● AIM OF THE TASK:
Your answer must be one number: the count of lines below that hold the word "https".

(Stored entries)
-=-=-=-=-
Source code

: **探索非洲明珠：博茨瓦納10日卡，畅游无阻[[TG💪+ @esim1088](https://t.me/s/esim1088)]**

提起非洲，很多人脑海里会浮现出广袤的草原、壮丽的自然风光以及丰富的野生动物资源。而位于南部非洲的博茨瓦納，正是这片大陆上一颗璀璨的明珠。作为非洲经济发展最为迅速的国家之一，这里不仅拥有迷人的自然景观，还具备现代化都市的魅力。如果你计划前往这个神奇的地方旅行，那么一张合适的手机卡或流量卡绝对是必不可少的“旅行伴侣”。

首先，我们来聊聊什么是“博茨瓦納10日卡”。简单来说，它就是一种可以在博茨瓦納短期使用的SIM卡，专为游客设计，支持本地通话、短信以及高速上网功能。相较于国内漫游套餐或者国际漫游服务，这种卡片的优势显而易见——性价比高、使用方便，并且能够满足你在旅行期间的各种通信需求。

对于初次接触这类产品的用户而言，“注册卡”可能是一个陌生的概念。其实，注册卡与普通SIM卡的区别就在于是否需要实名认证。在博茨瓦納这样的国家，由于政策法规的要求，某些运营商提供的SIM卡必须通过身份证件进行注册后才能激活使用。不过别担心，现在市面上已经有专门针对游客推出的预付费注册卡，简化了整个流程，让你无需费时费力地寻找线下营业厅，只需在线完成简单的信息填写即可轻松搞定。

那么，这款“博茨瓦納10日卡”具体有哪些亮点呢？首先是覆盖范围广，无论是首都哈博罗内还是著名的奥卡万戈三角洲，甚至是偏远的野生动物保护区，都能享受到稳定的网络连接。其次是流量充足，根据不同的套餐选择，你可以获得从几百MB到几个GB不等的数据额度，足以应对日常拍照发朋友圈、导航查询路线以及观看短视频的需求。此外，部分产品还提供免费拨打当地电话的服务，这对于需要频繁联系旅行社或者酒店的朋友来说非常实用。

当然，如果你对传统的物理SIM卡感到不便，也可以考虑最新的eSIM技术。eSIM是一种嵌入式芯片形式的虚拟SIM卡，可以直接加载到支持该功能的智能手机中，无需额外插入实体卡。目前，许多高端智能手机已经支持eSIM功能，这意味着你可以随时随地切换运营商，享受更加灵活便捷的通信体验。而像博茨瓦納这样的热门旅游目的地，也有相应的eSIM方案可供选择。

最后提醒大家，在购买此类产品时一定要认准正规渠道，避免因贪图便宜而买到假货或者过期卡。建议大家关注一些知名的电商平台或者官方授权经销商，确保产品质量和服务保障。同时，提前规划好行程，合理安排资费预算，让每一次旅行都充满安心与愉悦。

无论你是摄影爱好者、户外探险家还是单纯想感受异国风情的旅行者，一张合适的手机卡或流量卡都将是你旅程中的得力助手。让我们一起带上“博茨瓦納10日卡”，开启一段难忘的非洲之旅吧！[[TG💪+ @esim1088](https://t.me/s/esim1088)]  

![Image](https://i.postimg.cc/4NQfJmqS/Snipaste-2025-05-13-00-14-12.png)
-=-=-=-=-
● SOLUTION FOR THIS EXERCISE:
3